We define it explicitly. Let $S$ be the set of all numbers $x\in[0,1]$ representable by a ternary fraction with only a finite number of $1$s, i.e. such that there are $a_n\in\{0,1,2\}$, $n\geqslant 1$, with $x=\sum_{n=1}^\infty 3^{-n} a_n$, and the set $\{n : a_n=1\}$ is finite.
$S$ is clearly uncountable. Moreover, for any $n>0$ and $0\leqslant k<3^n$, the map $x\mapsto f_{n,k}(x):=3^{-n}(k+x)$ is a bijection between $S$ and $S\cap I_{n,k}$, where $I_{n,k}:=[3^{-n}k,3^{-n}(k+1)]$ (informally, we prepend the $n$-digit ternary representation of $k$ to $x$ for $x\neq 1$); thus, $S\cap I_{n,k}$ is uncountable too. But any open interval $(a,b)$, $0\leqslant a<b\leqslant 1$, contains an $I_{n,k}$ for some $n$ and $k$; thus, $S\cap(a,b)$ is uncountable as well.

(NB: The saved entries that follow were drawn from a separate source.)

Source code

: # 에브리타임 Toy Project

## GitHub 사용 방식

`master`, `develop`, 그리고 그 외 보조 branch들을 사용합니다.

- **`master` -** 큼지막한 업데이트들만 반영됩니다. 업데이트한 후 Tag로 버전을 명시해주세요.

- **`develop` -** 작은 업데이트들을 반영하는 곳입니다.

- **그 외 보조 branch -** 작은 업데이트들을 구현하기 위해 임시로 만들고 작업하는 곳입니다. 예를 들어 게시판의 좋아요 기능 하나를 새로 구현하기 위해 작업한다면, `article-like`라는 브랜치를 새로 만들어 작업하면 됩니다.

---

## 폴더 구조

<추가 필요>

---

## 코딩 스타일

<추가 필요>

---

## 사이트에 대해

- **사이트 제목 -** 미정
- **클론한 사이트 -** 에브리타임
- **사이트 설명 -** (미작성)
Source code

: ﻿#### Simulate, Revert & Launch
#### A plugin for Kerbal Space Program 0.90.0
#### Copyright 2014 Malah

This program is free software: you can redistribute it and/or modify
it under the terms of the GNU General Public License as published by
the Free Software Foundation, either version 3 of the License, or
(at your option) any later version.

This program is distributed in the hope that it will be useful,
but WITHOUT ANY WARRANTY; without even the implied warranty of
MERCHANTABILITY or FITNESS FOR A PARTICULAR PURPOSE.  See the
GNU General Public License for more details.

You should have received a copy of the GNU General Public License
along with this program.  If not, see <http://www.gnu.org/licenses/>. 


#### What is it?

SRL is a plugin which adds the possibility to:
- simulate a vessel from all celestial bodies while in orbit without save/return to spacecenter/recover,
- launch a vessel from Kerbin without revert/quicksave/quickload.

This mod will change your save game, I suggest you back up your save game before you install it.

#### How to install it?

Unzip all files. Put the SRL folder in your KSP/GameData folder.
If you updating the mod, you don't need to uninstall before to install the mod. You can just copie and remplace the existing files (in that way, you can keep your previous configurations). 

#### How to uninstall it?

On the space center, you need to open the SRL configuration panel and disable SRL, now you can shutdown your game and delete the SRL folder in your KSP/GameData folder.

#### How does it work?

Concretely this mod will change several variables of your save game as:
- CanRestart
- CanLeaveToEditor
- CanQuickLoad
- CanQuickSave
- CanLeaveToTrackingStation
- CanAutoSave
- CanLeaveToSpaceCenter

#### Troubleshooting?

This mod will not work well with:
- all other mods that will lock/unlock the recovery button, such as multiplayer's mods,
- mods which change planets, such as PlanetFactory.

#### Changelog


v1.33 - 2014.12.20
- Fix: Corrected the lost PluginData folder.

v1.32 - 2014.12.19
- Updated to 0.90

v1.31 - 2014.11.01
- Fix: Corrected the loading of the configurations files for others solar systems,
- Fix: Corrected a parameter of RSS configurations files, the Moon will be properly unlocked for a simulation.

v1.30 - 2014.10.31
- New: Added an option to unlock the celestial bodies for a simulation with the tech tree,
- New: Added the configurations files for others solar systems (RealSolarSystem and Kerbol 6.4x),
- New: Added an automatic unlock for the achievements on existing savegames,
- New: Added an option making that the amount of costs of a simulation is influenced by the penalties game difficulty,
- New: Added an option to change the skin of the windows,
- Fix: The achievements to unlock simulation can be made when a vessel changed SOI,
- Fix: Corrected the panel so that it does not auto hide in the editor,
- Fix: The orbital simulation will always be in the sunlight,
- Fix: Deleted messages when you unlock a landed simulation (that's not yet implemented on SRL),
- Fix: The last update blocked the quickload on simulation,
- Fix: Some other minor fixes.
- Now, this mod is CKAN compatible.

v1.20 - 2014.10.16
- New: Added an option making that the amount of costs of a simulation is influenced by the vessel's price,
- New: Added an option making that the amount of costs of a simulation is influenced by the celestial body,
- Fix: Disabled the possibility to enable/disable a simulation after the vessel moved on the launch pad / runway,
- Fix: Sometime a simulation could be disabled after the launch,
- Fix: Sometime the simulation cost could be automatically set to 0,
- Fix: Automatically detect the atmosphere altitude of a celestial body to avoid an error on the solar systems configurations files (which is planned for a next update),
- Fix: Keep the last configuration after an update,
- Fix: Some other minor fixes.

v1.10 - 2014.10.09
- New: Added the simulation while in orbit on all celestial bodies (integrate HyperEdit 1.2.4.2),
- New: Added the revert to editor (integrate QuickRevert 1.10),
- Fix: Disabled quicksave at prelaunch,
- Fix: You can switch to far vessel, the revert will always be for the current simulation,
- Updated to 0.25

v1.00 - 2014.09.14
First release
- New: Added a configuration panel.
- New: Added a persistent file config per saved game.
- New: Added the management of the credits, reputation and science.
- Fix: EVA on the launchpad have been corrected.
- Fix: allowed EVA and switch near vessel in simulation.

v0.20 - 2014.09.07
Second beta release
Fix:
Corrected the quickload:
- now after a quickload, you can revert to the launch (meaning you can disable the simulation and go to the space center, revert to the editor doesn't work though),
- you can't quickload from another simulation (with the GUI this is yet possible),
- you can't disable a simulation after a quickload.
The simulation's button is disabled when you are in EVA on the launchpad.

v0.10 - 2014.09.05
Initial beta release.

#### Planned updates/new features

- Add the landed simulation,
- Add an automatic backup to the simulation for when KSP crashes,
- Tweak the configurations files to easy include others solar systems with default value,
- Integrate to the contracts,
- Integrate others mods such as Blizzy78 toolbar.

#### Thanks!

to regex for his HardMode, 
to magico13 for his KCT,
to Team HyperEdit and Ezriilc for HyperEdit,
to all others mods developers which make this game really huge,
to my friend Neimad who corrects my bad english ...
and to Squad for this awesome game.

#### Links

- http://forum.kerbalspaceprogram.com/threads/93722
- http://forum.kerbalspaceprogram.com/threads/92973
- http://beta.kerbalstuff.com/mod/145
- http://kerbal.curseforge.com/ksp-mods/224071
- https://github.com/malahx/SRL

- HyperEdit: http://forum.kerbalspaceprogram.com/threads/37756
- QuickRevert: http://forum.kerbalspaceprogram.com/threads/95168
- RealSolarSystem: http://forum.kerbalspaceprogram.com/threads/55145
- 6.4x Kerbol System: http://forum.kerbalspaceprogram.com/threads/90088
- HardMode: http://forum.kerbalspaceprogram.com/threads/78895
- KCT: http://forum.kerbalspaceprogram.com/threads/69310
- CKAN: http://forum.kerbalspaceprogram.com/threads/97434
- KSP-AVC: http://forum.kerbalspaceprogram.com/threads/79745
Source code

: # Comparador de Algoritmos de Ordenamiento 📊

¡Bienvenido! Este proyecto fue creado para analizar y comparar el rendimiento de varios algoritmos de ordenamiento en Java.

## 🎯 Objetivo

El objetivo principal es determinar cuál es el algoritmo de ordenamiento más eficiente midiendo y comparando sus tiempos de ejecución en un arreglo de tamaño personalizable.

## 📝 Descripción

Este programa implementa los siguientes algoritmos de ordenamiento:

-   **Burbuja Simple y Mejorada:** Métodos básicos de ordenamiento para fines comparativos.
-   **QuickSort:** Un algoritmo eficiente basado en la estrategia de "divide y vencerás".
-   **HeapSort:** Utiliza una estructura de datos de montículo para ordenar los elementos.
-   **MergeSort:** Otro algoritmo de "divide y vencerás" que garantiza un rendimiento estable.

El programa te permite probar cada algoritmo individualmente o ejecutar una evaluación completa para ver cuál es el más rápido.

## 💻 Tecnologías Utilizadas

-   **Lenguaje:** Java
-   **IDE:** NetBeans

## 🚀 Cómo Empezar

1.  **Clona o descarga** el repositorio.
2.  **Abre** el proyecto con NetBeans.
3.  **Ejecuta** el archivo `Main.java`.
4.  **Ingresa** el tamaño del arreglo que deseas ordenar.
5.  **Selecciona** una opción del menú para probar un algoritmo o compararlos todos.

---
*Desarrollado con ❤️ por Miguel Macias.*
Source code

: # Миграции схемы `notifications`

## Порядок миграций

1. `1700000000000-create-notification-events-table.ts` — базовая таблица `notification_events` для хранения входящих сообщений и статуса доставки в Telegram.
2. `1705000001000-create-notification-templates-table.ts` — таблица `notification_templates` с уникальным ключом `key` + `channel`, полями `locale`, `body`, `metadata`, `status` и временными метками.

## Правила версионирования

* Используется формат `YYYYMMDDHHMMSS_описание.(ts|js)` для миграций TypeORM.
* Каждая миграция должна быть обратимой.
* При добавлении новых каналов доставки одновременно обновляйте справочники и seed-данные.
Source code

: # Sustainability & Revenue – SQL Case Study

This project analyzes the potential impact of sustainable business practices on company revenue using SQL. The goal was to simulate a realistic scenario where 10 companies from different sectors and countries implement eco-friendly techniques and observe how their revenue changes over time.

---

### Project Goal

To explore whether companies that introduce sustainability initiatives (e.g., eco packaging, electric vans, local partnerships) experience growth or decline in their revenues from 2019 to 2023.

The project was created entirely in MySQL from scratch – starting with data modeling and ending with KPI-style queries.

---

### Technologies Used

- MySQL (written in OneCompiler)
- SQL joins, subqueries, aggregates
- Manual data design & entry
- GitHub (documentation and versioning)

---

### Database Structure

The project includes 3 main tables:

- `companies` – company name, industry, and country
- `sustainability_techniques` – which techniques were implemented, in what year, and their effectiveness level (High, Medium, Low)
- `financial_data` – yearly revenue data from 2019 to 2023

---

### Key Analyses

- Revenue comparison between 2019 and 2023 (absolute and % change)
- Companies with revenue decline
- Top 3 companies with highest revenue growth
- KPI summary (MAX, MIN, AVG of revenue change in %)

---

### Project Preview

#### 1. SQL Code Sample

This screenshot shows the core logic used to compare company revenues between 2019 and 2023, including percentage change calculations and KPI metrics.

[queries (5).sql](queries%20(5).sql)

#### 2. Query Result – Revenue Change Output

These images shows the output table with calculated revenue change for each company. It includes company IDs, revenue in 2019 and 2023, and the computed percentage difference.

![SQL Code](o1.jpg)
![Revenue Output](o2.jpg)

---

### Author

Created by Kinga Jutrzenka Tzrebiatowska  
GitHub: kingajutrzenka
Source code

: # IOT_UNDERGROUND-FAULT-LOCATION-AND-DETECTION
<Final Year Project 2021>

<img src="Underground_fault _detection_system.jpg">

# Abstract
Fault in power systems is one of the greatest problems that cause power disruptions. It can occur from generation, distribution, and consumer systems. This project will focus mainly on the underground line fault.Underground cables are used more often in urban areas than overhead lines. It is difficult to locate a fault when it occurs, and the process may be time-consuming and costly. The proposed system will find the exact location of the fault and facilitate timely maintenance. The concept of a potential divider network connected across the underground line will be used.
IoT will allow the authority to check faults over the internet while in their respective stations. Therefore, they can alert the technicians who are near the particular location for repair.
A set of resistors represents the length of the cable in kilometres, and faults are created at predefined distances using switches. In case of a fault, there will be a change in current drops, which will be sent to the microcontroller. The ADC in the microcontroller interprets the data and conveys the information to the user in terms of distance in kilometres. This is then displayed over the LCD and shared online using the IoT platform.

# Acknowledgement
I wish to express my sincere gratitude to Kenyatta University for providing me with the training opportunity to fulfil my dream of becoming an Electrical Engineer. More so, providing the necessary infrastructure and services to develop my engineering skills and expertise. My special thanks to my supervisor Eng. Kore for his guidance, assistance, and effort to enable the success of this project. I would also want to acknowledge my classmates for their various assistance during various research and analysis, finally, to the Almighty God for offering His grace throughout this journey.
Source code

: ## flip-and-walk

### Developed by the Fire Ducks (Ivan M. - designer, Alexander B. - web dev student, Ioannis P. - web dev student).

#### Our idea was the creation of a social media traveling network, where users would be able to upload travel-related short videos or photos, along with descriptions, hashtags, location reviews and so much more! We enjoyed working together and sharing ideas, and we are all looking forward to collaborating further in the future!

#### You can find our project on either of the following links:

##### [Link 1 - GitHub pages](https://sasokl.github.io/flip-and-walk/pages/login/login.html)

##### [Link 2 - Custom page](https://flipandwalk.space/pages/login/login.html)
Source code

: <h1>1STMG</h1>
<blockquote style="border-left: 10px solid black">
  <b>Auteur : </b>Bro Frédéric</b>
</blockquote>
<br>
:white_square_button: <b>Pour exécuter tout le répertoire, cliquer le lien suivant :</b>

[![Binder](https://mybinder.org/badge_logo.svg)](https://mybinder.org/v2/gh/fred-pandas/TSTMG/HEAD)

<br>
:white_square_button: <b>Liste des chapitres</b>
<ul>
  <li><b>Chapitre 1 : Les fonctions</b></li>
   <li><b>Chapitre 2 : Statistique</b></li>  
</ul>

Further, as promised again, $S=\bigcup_{n=0}^\infty\bigcup_{k=0}^{3^n-1}f_{n,k}(C)$, where $C$ is the Cantor set (for, take $1\neq x\in S$, let $n$ be the greatest with $a_n=1$ ($n=0$ if there's none), and let $k=\lfloor 3^n x\rfloor$; the reverse inclusion is clear). That is, $S$ is a countable union of sets of Lebesgue measure $0$. Then, $S$ itself has Lebesgue measure $0$.